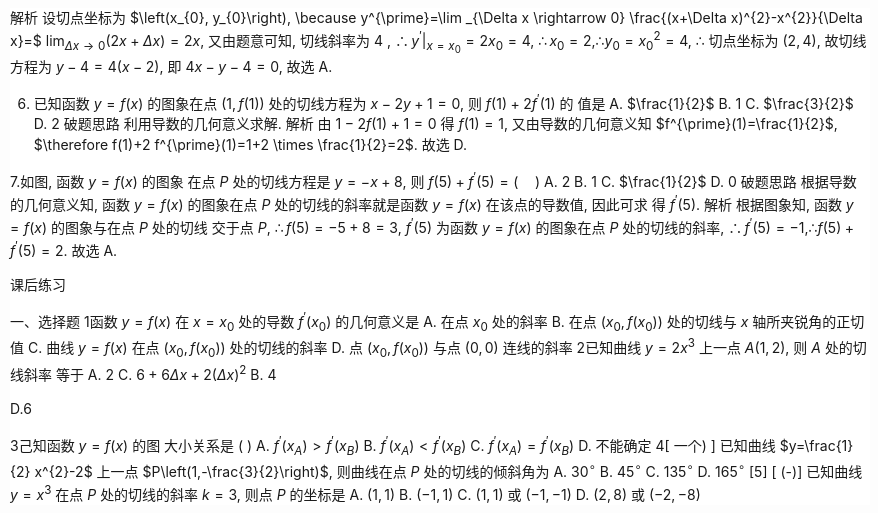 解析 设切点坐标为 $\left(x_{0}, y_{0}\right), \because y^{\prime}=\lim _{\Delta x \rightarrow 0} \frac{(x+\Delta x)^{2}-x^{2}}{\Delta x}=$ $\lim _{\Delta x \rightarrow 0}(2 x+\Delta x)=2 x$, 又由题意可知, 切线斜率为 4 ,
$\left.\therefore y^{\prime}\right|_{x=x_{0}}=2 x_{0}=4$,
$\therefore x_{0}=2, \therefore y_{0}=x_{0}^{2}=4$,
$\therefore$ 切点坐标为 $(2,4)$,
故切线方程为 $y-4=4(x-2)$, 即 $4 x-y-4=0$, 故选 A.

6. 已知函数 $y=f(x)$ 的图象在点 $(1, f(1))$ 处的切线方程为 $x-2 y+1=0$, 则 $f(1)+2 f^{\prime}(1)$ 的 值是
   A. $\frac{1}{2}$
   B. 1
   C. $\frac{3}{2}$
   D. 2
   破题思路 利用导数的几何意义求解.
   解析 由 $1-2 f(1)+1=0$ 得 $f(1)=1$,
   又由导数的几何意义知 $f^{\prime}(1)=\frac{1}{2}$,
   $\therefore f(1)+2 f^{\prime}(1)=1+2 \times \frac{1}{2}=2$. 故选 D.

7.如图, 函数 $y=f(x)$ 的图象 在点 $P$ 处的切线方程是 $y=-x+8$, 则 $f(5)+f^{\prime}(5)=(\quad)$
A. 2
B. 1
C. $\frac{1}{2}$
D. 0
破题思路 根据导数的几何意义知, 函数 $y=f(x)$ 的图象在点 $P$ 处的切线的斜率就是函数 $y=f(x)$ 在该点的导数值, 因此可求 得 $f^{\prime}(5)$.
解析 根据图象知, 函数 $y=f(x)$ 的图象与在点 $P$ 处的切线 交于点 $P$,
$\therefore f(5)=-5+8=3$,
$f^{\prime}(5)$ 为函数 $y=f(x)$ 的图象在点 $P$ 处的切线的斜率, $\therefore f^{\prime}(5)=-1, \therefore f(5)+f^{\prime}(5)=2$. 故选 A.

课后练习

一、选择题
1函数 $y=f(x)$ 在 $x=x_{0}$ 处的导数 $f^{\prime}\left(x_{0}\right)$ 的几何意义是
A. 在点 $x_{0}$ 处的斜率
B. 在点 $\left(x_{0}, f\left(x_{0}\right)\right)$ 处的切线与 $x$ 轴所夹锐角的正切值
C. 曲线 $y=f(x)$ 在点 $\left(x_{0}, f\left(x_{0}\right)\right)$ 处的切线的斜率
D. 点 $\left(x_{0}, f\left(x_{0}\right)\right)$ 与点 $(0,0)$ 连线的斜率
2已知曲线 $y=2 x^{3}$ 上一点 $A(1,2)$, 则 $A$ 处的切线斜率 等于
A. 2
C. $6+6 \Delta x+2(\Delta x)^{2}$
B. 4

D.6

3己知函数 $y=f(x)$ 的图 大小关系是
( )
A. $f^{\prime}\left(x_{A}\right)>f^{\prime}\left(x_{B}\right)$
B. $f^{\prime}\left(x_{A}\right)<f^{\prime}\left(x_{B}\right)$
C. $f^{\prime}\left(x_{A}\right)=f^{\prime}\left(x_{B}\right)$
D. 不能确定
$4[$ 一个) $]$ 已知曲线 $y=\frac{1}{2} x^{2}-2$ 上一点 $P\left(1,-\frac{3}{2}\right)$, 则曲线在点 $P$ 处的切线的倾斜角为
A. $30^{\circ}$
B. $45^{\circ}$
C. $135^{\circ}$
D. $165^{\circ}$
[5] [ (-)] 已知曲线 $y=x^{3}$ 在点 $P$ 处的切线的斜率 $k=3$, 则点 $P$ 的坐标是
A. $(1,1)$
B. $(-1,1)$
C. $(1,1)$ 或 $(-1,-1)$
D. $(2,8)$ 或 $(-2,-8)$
####################
Copy each line of the listing that includes "的图象在点".

6. 已知函数 $y=f(x)$ 的图象在点 $(1, f(1))$ 处的切线方程为 $x-2 y+1=0$, 则 $f(1)+2 f^{\prime}(1)$ 的 值是
破题思路 根据导数的几何意义知, 函数 $y=f(x)$ 的图象在点 $P$ 处的切线的斜率就是函数 $y=f(x)$ 在该点的导数值, 因此可求 得 $f^{\prime}(5)$.
$f^{\prime}(5)$ 为函数 $y=f(x)$ 的图象在点 $P$ 处的切线的斜率, $\therefore f^{\prime}(5)=-1, \therefore f(5)+f^{\prime}(5)=2$. 故选 A.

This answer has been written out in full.